For many engineers, CFD is an essential part of determining whether their designs will work, but up until recently, it hasn’t always been practical.
The core of CFD is based on the Navier-Stokes equations which examine single-phase fluid flows. In the early 1930s, scientists and engineers were already using these equations to solve fluid problems, but due to the lack of computing power, the equations were simplified and reduced to 2 dimensions. While rudimentary, these first practical applications of fluid dynamic analysis gave way to what would soon be an essential simulation asset.
For most of the early years, CFD meant simplifying equations to the point that they could be done by hand. By no means was the average engineer using these calculations, rather up until the late 1950s, CFD remains largely a theoretical and exploratory practice. As you could probably have guessed, computing technology improved in the 1950s bringing practical CFD came to fruition. First developed by a team at the Los Alamos National Lab in 1957 was the first functional CFD computer simulation model. The team spent the better part of 10 years working on these computational models which created the early models for much of the foundation of modern programs, spanning the vorticity-in-stream function to particle-in-cell analysis.

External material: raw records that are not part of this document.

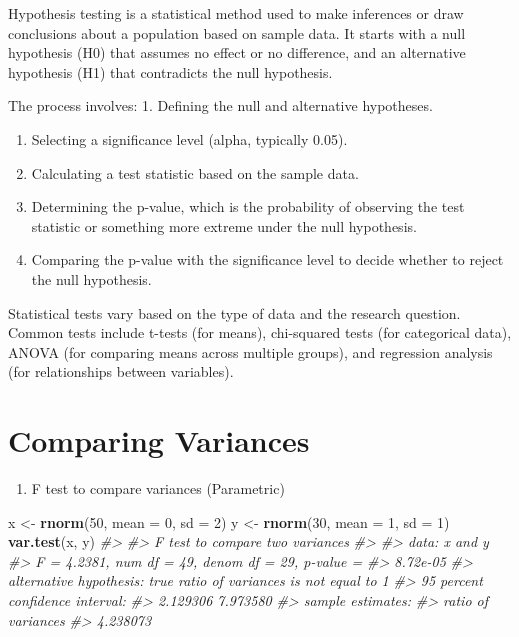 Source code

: \documentclass[
]{book}
\newenvironment{Shaded}{\begin{snugshade}}{\end{snugshade}}
\newcommand{\AttributeTok}[1]{\textcolor[rgb]{0.13,0.29,0.53}{#1}}
\newcommand{\CommentTok}[1]{\textcolor[rgb]{0.56,0.35,0.01}{\textit{#1}}}
\newcommand{\DecValTok}[1]{\textcolor[rgb]{0.00,0.00,0.81}{#1}}
\newcommand{\FunctionTok}[1]{\textcolor[rgb]{0.13,0.29,0.53}{\textbf{#1}}}
\newcommand{\NormalTok}[1]{#1}
\newcommand{\OtherTok}[1]{\textcolor[rgb]{0.56,0.35,0.01}{#1}}
\providecommand{\tightlist}{%
  \setlength{\itemsep}{0pt}\setlength{\parskip}{0pt}}
\begin{document}
Hypothesis testing is a statistical method used to make inferences or draw conclusions about a population based on sample data. It starts with a null hypothesis (H0) that assumes no effect or no difference, and an alternative hypothesis (H1) that contradicts the null hypothesis.

The process involves:
1. Defining the null and alternative hypotheses.

\begin{enumerate}
\def\labelenumi{\arabic{enumi}.}
\setcounter{enumi}{1}
\item
  Selecting a significance level (alpha, typically 0.05).
\item
  Calculating a test statistic based on the sample data.
\item
  Determining the p-value, which is the probability of observing the test statistic or something more extreme under the null hypothesis.
\item
  Comparing the p-value with the significance level to decide whether to reject the null hypothesis.
\end{enumerate}

Statistical tests vary based on the type of data and the research question. Common tests include t-tests (for means), chi-squared tests (for categorical data), ANOVA (for comparing means across multiple groups), and regression analysis (for relationships between variables).

\section{Comparing Variances}\label{comparing-variances}

\begin{enumerate}
\def\labelenumi{\alph{enumi}.}
\tightlist
\item
  F test to compare variances (Parametric)
\end{enumerate}

\begin{Shaded}
\begin{Highlighting}[]
\NormalTok{x }\OtherTok{\textless{}{-}} \FunctionTok{rnorm}\NormalTok{(}\DecValTok{50}\NormalTok{, }\AttributeTok{mean =} \DecValTok{0}\NormalTok{, }\AttributeTok{sd =} \DecValTok{2}\NormalTok{)}
\NormalTok{y }\OtherTok{\textless{}{-}} \FunctionTok{rnorm}\NormalTok{(}\DecValTok{30}\NormalTok{, }\AttributeTok{mean =} \DecValTok{1}\NormalTok{, }\AttributeTok{sd =} \DecValTok{1}\NormalTok{)}
\FunctionTok{var.test}\NormalTok{(x, y)}
\CommentTok{\#\textgreater{} }
\CommentTok{\#\textgreater{}  F test to compare two variances}
\CommentTok{\#\textgreater{} }
\CommentTok{\#\textgreater{} data:  x and y}
\CommentTok{\#\textgreater{} F = 4.2381, num df = 49, denom df = 29, p{-}value =}
\CommentTok{\#\textgreater{} 8.72e{-}05}
\CommentTok{\#\textgreater{} alternative hypothesis: true ratio of variances is not equal to 1}
\CommentTok{\#\textgreater{} 95 percent confidence interval:}
\CommentTok{\#\textgreater{}  2.129306 7.973580}
\CommentTok{\#\textgreater{} sample estimates:}
\CommentTok{\#\textgreater{} ratio of variances }
\CommentTok{\#\textgreater{}           4.238073}
\end{Highlighting}
\end{Shaded}
\end{document}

By 1967, Douglas Aircraft had relatively perfected a working 3 dimensional CFD analysis method. The analysis was fairly basic and was developed for fluid flow over airfoils. It later became known as the panel method as the geometry being analyzed was largely simplified to make computation easier.

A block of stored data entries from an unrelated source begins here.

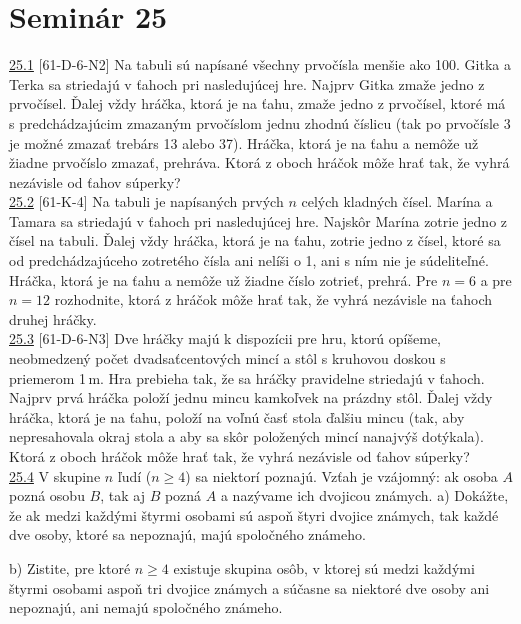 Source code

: \section*{Seminár 25}

\noindent \ul{25.1} [61-D-6-N2] Na tabuli sú napísané všechny prvočísla menšie ako 100. Gitka a Terka sa striedajú v ťahoch pri nasledujúcej hre. Najprv Gitka zmaže jedno z prvočísel. Ďalej vždy hráčka, ktorá je na ťahu, zmaže jedno z prvočísel, ktoré má s predchádzajúcim zmazaným prvočíslom jednu zhodnú číslicu (tak po prvočísle 3 je možné zmazať trebárs 13 alebo 37). Hráčka, ktorá je na ťahu a nemôže už žiadne prvočíslo zmazať, prehráva. Ktorá z oboch hráčok môže hrať tak, že vyhrá nezávisle od ťahov súperky?\\

\noindent \ul{25.2} [61-K-4] Na tabuli je napísaných prvých $n$ celých kladných čísel. Marína a Tamara sa striedajú v ťahoch pri nasledujúcej hre. Najskôr Marína zotrie jedno z čísel na tabuli. Ďalej vždy hráčka, ktorá je na ťahu, zotrie jedno z čísel, ktoré sa od predchádzajúceho zotretého čísla ani nelíši o 1, ani s ním nie je súdeliteľné. Hráčka, ktorá je na ťahu a nemôže už žiadne číslo zotrieť, prehrá. Pre $n = 6$ a pre $n = 12$ rozhodnite, ktorá z hráčok môže hrať tak, že vyhrá nezávisle na ťahoch druhej hráčky.\\

\noindent \ul{25.3} [61-D-6-N3] Dve hráčky majú k dispozícii pre hru, ktorú opíšeme, neobmedzený počet dvadsaťcentových mincí a stôl s kruhovou doskou s priemerom 1\,m. Hra prebieha tak, že sa hráčky pravidelne striedajú v ťahoch. Najprv prvá hráčka položí jednu mincu kamkoľvek na prázdny stôl. Ďalej vždy hráčka, ktorá je na ťahu, položí na voľnú časť stola ďalšiu mincu (tak, aby nepresahovala okraj stola a aby sa skôr položených mincí nanajvýš dotýkala). Ktorá z oboch hráčok môže hrať tak, že vyhrá nezávisle od ťahov súperky?\\

\noindent \ul{25.4} V skupine $n$ ľudí ($n \geq 4$) sa niektorí poznajú. Vzťah  je vzájomný: ak osoba $A$ pozná osobu $B$, tak aj $B$ pozná $A$ a nazývame ich dvojicou známych.
a) Dokážte, že ak medzi každými štyrmi osobami sú aspoň štyri dvojice známych, tak každé dve osoby, ktoré sa nepoznajú, majú spoločného známeho.

b) Zistite, pre ktoré $n \geq 4$ existuje skupina osôb, v ktorej sú medzi každými štyrmi osobami aspoň tri dvojice známych a súčasne sa niektoré dve osoby ani nepoznajú, ani nemajú spoločného známeho.

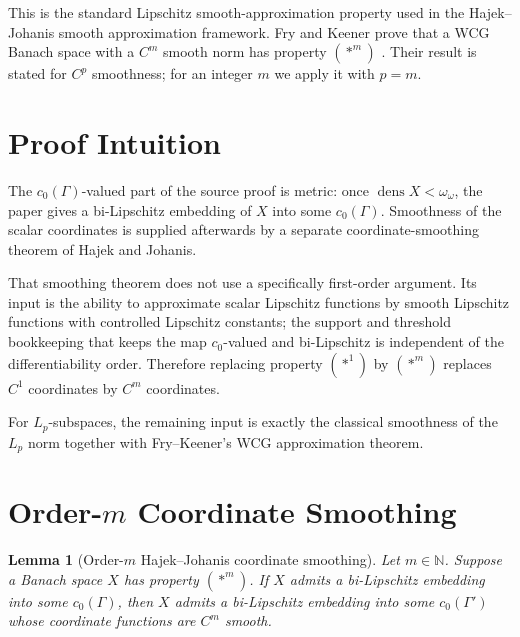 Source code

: \documentclass[11pt]{article}
\newtheorem{lemma}{Lemma}
\newcommand{\dens}{\operatorname{dens}}
\begin{document}
This is the standard Lipschitz smooth-approximation property used in the
Hajek--Johanis smooth approximation framework.  Fry and Keener prove that a
WCG Banach space with a \(C^m\) smooth norm has property \((\ast^m)\)
\cite[Theorem 4]{FryKeener09070241}.  Their result is stated for \(C^p\)
smoothness; for an integer \(m\) we apply it with \(p=m\).

\section*{Proof Intuition}

The \(c_0(\Gamma)\)-valued part of the source proof is metric: once
\(\dens X<\omega_\omega\), the paper gives a bi-Lipschitz embedding of \(X\)
into some \(c_0(\Gamma)\).  Smoothness of the scalar coordinates is supplied
afterwards by a separate coordinate-smoothing theorem of Hajek and Johanis.

That smoothing theorem does not use a specifically first-order argument.  Its
input is the ability to approximate scalar Lipschitz functions by smooth
Lipschitz functions with controlled Lipschitz constants; the support and
threshold bookkeeping that keeps the map \(c_0\)-valued and bi-Lipschitz is
independent of the differentiability order.  Therefore replacing property
\((\ast^1)\) by \((\ast^m)\) replaces \(C^1\) coordinates by \(C^m\)
coordinates.

For \(L_p\)-subspaces, the remaining input is exactly the classical smoothness
of the \(L_p\) norm together with Fry--Keener's WCG approximation theorem.

\section*{Order-\(m\) Coordinate Smoothing}

\begin{lemma}[Order-\(m\) Hajek--Johanis coordinate smoothing]
\label{lem:coordinate}
Let \(m\in\mathbb N\).  Suppose a Banach space \(X\) has property
\((\ast^m)\).  If \(X\) admits a bi-Lipschitz embedding into some
\(c_0(\Gamma)\), then \(X\) admits a bi-Lipschitz embedding into some
\(c_0(\Gamma')\) whose coordinate functions are \(C^m\) smooth.
\end{lemma}
\end{document}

From this point in history onward, the history of CFD is one largely based on innovative mathematics and computer programming.

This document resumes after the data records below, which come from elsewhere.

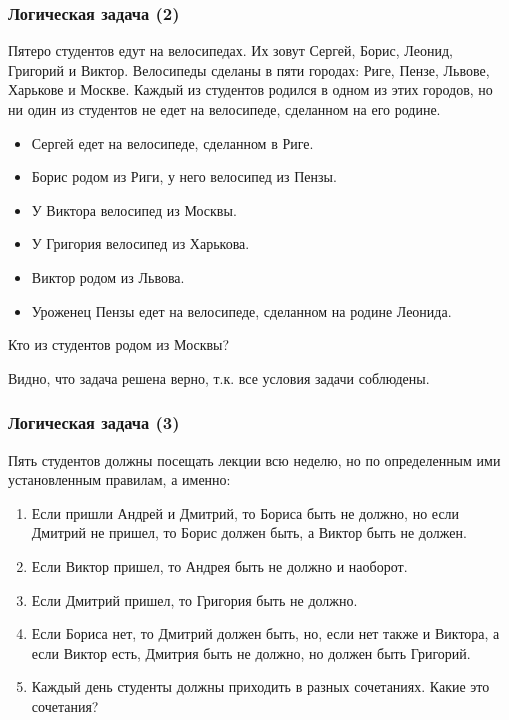 \subsubsection{Логическая задача (2)}

Пятеро студентов едут на велосипедах. Их зовут Сергей, Борис, Леонид, Григорий и Виктор. Велосипеды сделаны в пяти городах: Риге, Пензе, Львове, Харькове и Москве. Каждый из студентов родился в одном из этих городов, но ни один из студентов не едет на велосипеде, сделанном на его родине.

\begin{itemize}
	\item Сергей едет на велосипеде, сделанном в Риге.
	\item Борис родом из Риги, у него велосипед из Пензы.
	\item У Виктора велосипед из Москвы.
	\item У Григория велосипед из Харькова.
	\item Виктор родом из Львова.
	\item Уроженец Пензы едет на велосипеде, сделанном на родине Леонида.
\end{itemize}

Кто из студентов родом из Москвы?


Видно, что задача решена верно, т.к. все условия задачи соблюдены.

\subsubsection{Логическая задача (3)}

Пять студентов должны посещать лекции всю неделю, но по определенным ими установленным правилам, а именно:

\begin{enumerate}
	\item Если пришли Андрей и Дмитрий, то Бориса быть не должно, но если Дмитрий не пришел, то Борис должен быть, а Виктор быть не должен. 
	\item Если Виктор пришел, то Андрея быть не должно и наоборот. 
	\item Если Дмитрий пришел, то Григория быть не должно. 
	\item Если Бориса нет, то Дмитрий должен быть, но, если нет также и Виктора, а если Виктор есть, Дмитрия быть не должно, но должен быть Григорий. 
	\item Каждый день студенты должны приходить в разных сочетаниях. Какие это сочетания?
\end{enumerate}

Full potential equations were incorporated into the technology by Boeing in the 1970s. The Euler equations for transonic flows were then incorporated into codes in 1981. While the early history of CFD is ripe with development, it is also notable the companies involved in the pursuit of furthering the industry. The two key players in the game were NASA and Boeing for what are hopefully obvious reasons. By the 1990s however, the technology and computing ability had become advanced enough that automakers began seeing the application in automotive design. GM and Ford adopted the technology in 1995 and began making cars that were much more aerodynamic when compared to the boxy wagons of past.
The history of CFD is riddled with big names in the industry, all of which have taken the analysis from oversimplified calculations to being one of the biggest simulation tools available. For many modern engineers, understanding the complex mathematics behind CFD isn’t necessary to run simulations. Rather than the practice being only used in environments surrounded by experts, it can now be accessed by the everyday engineer having virtually any skill level. I don’t know about you, but having access to some of the most mathematically powerful simulation analysis software as just a common engineer is, well, pretty cool.